Physical phenomena can be different, depending on their origin, usually in some of the physical forces of the universe. In this way, we can talk about:
- Movement. It occurs when a body changes its position of rest and moves from one point to another, or when it alters its trajectory and acquires a new one. All this as the effect of some kind of force on him, be it the gravity, the impact of some other body, etc. It is what happens when things fall to the ground, for example.
- Heat. It has to do with the level of Energy present in a body, that is, the speed and intensity with which its particles they agitate. Objects with higher internal energy will present temperatures higher, and those with lower energy, lower temperature. By adding heat to a body, it is possible to induce a change of state of aggregation, as when we boil Water and we turn it into gas, or when we freeze water and make it solid.
- Light. Electromagnetic radiation from energy sources such as Sun, affects the matter generating various phenomena. For example, him color of things is the result of light hitting objects and reflecting a single color among all those that make up the spectrum.
- Magnetism. Some metals (especially those linked to iron) have the ability to attract or repel other metals, due to their electronic configuration. These types of reactions do not alter the repelled or attracted metal, they simply reorganize the most superficial particles of its atoms.
- Electricity. Electricity and magnetism are closely related, since they come from the properties of electrons in the atoms of matter. But electricity, unlike magnetism, can be transmitted through certain materials known as drivers. Electricity is nothing more than the difference in electric potential between one point and another of matter, which generates a displacement electronic capable of being converted into other forms of energy: heat, light, movement, etc. A simple example of this is lightning: violent compensations of electric potential between the atmosphere and the I usually.
- Sound. The rhythmic vibration of certain bodies is capable of generating waves sounds that are transmitted in the air or water, thus generating sounds perceptible by the human or animal ear. The properties of sound depend on the vibrating matter and the medium of propagation of the waves. This is what happens when church bells are tolled.

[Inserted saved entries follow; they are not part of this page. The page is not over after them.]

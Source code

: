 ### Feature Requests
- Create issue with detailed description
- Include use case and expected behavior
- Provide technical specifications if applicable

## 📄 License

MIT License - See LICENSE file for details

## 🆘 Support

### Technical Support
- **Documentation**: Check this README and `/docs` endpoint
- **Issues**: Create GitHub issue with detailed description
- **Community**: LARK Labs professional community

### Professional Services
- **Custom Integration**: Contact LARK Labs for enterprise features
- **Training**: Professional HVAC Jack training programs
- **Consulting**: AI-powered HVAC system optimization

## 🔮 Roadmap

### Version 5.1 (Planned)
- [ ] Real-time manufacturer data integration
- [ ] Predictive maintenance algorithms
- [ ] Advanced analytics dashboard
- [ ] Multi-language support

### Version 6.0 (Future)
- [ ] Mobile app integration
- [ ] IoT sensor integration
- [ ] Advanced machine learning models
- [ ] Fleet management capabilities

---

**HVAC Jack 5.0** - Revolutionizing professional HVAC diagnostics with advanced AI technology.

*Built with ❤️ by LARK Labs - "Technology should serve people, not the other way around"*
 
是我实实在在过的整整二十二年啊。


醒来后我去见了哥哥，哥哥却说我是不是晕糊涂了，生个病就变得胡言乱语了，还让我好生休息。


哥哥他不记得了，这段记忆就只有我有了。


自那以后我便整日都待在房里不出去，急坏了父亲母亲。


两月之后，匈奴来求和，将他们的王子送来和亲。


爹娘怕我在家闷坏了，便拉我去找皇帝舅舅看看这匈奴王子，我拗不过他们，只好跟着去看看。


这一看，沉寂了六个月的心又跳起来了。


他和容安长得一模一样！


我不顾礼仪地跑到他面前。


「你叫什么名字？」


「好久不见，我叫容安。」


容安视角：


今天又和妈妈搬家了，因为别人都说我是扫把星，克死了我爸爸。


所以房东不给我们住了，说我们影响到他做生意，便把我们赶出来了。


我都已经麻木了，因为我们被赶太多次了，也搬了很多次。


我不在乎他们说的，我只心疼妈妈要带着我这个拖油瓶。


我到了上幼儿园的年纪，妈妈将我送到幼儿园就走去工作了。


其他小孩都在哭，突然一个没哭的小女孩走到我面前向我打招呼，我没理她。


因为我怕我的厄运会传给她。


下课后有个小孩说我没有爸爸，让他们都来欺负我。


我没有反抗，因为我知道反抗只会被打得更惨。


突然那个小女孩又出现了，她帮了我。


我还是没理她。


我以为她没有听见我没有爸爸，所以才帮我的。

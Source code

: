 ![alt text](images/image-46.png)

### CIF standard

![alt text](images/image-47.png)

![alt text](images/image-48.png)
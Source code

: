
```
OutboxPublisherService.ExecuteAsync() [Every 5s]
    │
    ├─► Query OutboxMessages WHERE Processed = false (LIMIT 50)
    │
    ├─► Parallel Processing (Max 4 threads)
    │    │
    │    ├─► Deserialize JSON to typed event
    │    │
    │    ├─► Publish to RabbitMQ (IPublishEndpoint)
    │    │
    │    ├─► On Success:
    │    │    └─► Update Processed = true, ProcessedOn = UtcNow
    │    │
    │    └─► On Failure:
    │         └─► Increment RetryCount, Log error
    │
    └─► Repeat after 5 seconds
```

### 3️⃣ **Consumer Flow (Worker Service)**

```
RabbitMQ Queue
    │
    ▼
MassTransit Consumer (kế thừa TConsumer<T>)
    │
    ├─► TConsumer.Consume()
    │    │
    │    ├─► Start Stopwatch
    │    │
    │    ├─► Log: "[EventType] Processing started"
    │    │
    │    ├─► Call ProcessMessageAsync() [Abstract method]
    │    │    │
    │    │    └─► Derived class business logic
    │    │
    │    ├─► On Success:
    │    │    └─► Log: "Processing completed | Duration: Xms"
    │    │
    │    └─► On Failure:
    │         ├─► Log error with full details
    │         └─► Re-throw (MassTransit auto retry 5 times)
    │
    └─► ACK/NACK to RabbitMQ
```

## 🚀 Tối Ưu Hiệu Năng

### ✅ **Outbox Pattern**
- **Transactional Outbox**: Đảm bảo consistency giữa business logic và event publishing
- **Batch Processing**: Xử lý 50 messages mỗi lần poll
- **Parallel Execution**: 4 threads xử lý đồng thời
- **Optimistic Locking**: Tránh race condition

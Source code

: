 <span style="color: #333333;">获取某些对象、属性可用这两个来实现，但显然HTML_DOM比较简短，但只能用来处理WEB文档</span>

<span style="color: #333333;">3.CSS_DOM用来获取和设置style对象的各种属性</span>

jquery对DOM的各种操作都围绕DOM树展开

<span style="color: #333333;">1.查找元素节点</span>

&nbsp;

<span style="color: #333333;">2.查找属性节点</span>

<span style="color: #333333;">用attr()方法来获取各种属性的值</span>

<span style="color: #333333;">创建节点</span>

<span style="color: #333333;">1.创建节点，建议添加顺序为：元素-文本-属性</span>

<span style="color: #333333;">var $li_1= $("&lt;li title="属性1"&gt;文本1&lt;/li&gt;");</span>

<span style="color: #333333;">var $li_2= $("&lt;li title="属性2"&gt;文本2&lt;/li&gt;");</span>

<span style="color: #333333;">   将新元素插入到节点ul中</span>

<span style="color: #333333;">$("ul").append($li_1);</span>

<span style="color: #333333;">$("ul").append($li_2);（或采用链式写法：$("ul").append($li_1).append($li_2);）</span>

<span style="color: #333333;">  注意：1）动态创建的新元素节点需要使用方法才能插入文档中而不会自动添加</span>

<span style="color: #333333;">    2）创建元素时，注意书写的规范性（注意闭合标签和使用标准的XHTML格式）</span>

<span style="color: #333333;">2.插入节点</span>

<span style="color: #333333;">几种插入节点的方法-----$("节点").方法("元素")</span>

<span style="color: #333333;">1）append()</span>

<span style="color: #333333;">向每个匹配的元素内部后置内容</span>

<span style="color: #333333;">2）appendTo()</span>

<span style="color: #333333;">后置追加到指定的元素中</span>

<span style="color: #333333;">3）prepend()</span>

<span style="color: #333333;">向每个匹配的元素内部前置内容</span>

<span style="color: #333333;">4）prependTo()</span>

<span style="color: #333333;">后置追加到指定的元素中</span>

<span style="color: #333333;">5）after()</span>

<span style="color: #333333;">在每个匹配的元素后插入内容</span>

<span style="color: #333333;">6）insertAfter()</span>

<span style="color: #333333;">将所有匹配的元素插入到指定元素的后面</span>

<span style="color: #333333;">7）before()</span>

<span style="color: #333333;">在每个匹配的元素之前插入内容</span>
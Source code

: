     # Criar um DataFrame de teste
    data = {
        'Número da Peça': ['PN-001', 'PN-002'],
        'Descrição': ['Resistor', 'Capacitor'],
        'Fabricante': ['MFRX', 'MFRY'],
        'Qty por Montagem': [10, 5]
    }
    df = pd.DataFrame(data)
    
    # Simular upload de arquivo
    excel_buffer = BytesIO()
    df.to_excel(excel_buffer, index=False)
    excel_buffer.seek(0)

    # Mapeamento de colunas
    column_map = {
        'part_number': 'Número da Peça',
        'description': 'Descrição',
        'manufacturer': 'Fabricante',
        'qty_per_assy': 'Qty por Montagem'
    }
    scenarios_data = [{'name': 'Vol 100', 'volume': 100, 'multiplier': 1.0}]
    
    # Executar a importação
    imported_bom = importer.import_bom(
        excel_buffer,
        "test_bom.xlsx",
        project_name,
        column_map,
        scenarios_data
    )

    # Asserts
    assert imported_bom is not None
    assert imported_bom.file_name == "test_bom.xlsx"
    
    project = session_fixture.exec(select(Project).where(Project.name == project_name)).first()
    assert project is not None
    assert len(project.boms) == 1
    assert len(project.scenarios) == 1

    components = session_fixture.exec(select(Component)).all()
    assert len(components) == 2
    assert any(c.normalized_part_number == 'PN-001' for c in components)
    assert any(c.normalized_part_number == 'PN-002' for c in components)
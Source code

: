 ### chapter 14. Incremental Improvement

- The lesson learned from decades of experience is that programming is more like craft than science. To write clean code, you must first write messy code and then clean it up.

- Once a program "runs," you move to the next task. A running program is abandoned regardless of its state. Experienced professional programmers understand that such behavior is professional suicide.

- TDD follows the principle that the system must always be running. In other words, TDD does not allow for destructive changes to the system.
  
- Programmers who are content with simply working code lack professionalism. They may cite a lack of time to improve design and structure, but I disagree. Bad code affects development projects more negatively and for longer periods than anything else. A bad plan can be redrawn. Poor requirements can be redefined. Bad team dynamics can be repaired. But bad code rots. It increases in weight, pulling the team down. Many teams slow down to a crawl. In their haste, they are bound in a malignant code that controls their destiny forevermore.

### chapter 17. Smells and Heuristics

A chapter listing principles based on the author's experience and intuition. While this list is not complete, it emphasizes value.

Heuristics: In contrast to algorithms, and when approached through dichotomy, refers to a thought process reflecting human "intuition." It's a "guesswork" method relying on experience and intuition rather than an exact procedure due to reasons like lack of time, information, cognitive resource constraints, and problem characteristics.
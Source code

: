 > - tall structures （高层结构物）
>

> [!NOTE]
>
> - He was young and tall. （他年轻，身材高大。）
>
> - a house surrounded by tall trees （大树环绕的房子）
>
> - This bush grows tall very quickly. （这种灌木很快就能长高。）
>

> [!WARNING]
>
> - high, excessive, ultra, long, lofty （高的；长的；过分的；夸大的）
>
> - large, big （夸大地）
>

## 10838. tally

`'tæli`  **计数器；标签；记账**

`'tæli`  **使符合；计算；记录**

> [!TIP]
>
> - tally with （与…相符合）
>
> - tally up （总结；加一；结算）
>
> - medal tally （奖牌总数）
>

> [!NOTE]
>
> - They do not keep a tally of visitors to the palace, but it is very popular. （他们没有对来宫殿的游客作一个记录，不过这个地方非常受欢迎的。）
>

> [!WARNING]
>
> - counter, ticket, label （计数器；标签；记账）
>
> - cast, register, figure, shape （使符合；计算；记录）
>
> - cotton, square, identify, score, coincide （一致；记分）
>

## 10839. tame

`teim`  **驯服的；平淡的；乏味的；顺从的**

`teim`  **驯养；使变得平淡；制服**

Examples of physical phenomena
Some simple examples of physical phenomena are the changes of water states. In its natural state and at ordinary atmospheric pressure, water is liquid and transparent, just as it is when we drink it. If we add heat, heating it in a container, once it reaches 100 ° C the water will evaporate, converted into a gas (steam).
If, on the contrary, we remove heat by putting it in a freezer, once it reaches 0 ° C the water will begin to crystallize and eventually become solid (ice). All of these processes are reversible through the reverse mechanism: adding or removing heat.
Physical phenomena and chemical phenomena
Chemical phenomena such as oxidation produce new substances.
As we said initially, the difference between physical phenomena and chemical phenomena has to do with the type of change caused in matter. In the first case, it is a change of structure, state, in which the substance remains chemically the same. For example, frozen water is still made up of hydrogen and oxygen.
Instead, chemical phenomena reorganize the molecular nature of matter, building and destroying atomic bonds and creating new substances. This is due to the fact that a chemical reaction occurs, generally irreversible, in which substances totally different from the initial ones are obtained.
For example, metals that react with oxygen are they oxidize, losing some of its properties, without being able to recover the oxygen, nor the transformed metal.